[Plain-text document sources]
*** Begin section ***
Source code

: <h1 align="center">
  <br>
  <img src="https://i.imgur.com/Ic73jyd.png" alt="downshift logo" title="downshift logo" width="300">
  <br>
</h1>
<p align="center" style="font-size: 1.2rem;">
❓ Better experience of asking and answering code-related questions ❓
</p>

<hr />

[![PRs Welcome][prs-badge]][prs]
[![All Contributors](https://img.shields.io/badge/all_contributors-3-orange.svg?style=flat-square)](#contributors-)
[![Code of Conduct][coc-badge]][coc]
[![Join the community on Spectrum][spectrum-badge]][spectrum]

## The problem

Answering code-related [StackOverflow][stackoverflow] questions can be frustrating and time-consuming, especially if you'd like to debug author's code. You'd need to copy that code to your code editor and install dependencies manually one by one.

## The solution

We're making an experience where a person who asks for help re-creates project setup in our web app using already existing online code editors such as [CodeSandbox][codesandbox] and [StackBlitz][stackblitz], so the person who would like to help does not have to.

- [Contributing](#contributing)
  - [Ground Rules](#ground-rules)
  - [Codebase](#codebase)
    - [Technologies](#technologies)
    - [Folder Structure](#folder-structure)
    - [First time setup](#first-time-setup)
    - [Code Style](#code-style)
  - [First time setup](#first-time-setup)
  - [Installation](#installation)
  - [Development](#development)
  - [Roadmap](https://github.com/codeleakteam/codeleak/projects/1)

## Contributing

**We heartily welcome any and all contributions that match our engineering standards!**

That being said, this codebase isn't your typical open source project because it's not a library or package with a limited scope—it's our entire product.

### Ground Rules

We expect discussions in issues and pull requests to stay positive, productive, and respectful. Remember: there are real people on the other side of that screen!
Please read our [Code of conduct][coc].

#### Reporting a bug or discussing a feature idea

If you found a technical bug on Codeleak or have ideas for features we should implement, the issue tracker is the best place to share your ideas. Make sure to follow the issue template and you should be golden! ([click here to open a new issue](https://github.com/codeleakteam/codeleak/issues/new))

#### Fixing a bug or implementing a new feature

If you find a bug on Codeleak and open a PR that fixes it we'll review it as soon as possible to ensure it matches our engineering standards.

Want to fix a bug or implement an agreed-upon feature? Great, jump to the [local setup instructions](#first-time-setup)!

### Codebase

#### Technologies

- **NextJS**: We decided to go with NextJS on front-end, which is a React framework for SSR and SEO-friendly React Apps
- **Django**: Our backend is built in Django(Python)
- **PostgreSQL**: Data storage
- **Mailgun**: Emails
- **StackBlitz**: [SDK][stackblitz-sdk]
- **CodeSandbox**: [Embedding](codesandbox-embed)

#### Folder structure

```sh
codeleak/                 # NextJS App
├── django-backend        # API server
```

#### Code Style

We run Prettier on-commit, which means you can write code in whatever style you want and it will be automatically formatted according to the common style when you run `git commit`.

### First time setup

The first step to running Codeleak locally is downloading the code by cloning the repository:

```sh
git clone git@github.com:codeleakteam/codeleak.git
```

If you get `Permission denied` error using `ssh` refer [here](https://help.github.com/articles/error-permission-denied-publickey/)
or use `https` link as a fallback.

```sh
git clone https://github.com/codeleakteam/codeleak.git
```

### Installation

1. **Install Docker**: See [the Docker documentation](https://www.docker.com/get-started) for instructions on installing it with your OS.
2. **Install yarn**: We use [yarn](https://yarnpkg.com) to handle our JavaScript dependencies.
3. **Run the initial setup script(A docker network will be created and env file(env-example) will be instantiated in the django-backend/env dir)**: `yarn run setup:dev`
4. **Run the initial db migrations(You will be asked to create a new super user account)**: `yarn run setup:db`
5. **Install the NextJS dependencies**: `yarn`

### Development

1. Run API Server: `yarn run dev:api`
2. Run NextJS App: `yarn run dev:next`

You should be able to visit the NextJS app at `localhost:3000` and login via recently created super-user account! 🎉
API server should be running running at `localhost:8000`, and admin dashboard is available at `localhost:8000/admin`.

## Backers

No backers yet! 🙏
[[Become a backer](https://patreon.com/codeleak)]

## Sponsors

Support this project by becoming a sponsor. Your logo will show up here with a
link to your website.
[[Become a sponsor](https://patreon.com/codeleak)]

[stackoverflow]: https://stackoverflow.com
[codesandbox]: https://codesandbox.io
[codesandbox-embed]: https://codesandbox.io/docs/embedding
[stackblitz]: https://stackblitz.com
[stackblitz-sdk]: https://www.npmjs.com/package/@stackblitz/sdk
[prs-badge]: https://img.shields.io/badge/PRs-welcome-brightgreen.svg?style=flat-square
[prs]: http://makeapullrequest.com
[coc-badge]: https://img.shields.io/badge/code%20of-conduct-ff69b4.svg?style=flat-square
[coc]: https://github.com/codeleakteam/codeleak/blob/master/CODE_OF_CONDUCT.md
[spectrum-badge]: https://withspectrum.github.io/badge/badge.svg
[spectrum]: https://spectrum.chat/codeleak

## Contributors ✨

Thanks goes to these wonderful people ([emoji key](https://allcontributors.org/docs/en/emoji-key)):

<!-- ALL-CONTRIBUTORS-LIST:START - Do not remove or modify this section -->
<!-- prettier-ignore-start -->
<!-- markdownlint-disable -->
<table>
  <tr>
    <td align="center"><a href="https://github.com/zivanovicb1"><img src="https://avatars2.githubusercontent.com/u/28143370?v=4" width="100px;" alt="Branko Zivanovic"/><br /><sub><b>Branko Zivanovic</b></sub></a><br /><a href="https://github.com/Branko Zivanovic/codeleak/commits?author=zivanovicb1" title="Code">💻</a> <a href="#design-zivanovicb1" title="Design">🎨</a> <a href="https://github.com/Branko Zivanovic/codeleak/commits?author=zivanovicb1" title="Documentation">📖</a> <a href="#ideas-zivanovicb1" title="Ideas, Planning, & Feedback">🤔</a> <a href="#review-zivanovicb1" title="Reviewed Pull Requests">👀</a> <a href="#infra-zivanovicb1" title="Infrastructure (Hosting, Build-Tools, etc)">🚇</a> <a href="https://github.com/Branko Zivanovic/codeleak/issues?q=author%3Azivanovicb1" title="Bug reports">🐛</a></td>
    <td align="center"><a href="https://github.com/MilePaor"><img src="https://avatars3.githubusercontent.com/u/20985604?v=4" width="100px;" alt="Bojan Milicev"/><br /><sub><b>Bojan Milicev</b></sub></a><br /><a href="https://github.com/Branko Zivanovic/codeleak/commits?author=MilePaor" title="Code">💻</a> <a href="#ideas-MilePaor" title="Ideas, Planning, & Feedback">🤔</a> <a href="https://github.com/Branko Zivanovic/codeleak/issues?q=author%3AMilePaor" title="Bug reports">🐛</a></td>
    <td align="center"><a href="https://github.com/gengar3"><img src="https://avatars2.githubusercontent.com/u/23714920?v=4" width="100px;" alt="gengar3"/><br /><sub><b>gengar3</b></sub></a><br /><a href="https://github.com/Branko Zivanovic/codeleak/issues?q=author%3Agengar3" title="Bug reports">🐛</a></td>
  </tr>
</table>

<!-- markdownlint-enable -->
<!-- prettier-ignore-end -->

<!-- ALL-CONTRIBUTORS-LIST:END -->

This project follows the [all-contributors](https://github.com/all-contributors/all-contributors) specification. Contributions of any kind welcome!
*** End section ***
▸ **The problem**:
Return only the lines between the one holding "[stackblitz]: https://stackblitz.com" and the one holding "<!-- prettier-ignore-start -->", inclusive, exactly as they appear above.

▸ **Response to this exercise**:
[stackblitz]: https://stackblitz.com
[stackblitz-sdk]: https://www.npmjs.com/package/@stackblitz/sdk
[prs-badge]: https://img.shields.io/badge/PRs-welcome-brightgreen.svg?style=flat-square
[prs]: http://makeapullrequest.com
[coc-badge]: https://img.shields.io/badge/code%20of-conduct-ff69b4.svg?style=flat-square
[coc]: https://github.com/codeleakteam/codeleak/blob/master/CODE_OF_CONDUCT.md
[spectrum-badge]: https://withspectrum.github.io/badge/badge.svg
[spectrum]: https://spectrum.chat/codeleak

## Contributors ✨

Thanks goes to these wonderful people ([emoji key](https://allcontributors.org/docs/en/emoji-key)):

<!-- ALL-CONTRIBUTORS-LIST:START - Do not remove or modify this section -->
<!-- prettier-ignore-start -->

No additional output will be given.